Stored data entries
|---|
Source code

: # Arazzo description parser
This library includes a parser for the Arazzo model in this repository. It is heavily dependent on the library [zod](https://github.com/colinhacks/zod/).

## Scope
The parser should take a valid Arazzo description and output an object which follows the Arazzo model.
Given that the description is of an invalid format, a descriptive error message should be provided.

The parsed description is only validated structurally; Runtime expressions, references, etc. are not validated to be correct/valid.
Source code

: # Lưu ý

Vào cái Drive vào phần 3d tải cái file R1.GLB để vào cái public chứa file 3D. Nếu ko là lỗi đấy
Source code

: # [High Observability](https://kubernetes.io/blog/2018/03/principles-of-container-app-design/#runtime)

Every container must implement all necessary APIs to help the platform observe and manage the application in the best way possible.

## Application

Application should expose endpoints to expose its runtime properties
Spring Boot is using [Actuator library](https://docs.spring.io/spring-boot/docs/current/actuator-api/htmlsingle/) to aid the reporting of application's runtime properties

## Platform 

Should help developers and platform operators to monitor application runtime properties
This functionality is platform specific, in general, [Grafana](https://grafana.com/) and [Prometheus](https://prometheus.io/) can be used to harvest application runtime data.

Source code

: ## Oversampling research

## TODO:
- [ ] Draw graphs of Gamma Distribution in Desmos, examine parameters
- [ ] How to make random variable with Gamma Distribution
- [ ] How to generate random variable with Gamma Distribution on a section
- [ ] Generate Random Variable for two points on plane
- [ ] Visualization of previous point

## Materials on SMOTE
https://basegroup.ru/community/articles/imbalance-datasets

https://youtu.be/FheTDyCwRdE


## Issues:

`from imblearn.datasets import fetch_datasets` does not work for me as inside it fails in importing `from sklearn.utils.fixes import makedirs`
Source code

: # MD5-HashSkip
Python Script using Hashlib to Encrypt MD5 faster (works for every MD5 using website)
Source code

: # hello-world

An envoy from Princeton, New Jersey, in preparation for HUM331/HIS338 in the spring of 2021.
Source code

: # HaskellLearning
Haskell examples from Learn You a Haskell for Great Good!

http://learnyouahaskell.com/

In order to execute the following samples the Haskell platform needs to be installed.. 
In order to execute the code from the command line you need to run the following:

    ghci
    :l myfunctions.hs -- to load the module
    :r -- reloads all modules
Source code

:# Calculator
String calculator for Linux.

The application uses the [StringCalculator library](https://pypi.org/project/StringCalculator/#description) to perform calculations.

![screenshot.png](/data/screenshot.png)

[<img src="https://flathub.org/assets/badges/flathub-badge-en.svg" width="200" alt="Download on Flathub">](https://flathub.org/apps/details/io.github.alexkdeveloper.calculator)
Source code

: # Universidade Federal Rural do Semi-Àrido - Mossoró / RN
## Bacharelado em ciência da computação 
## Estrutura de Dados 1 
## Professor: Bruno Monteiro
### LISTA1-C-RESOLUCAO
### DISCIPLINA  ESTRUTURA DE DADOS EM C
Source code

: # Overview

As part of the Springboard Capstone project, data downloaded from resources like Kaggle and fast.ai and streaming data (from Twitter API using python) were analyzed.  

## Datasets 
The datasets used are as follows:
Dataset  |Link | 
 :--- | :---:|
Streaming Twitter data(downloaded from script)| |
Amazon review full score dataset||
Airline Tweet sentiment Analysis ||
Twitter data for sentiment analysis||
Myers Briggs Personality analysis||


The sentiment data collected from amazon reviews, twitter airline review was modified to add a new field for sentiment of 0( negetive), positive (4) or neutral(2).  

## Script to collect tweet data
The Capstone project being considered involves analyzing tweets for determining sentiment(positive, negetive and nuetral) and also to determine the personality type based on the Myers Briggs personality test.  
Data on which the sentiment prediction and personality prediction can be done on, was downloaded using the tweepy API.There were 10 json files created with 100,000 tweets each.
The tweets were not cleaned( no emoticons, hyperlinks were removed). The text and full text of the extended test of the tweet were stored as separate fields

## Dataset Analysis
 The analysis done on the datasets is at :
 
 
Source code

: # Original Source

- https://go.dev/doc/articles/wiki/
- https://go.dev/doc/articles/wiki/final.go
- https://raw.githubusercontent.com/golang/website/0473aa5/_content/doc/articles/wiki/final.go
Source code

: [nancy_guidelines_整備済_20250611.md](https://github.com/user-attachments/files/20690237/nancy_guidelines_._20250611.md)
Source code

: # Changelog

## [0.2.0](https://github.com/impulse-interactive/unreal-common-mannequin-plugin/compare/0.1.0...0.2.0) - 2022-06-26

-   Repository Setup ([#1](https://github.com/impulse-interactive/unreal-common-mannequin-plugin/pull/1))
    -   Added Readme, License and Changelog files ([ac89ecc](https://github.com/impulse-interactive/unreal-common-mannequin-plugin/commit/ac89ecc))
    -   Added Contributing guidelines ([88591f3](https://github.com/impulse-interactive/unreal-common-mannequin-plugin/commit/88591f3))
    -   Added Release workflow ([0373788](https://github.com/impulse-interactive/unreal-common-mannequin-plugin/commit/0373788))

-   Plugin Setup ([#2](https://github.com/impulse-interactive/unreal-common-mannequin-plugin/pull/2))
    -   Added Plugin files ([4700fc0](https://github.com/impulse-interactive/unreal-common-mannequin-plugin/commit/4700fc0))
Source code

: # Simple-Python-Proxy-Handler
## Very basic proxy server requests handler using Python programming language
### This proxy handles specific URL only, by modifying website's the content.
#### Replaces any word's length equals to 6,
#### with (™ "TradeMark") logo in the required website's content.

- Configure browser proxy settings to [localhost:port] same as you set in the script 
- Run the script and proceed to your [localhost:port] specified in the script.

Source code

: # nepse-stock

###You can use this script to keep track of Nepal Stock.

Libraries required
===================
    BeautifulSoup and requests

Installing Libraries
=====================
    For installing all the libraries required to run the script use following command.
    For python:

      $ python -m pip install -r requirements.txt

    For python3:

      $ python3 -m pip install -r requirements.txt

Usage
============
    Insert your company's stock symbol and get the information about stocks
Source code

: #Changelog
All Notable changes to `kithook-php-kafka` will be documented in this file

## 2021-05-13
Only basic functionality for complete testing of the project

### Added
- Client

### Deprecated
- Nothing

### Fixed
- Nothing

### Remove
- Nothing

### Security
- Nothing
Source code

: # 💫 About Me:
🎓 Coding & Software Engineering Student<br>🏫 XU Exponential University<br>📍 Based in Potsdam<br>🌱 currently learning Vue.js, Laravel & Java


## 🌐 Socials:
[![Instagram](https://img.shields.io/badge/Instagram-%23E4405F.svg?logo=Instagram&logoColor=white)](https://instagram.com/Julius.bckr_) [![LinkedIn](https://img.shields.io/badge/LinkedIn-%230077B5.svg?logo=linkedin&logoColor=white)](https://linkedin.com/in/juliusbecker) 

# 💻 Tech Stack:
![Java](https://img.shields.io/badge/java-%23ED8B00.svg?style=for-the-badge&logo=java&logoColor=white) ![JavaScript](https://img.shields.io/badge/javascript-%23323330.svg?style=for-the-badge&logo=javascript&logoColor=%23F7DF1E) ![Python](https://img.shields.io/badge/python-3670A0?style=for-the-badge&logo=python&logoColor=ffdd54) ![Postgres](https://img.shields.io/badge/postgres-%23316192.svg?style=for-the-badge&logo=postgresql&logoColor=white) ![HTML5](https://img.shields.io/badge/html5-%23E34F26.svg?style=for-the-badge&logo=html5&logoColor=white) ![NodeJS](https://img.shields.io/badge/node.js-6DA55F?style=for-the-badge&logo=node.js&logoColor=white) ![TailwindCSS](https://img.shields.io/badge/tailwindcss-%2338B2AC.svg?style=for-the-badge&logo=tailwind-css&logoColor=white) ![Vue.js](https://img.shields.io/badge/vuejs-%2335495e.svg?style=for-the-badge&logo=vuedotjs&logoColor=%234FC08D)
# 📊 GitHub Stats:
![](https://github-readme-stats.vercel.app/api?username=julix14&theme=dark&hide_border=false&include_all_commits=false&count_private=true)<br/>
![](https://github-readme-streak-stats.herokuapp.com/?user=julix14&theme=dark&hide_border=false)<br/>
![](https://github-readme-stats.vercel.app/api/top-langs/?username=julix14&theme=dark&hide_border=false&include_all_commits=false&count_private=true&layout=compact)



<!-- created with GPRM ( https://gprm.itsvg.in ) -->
|---|
• _Required action_
Taking the records above as input, show every line in which the word "done" is present.

• _Reply_
Data on which the sentiment prediction and personality prediction can be done on, was downloaded using the tweepy API.There were 10 json files created with 100,000 tweets each.
 The analysis done on the datasets is at :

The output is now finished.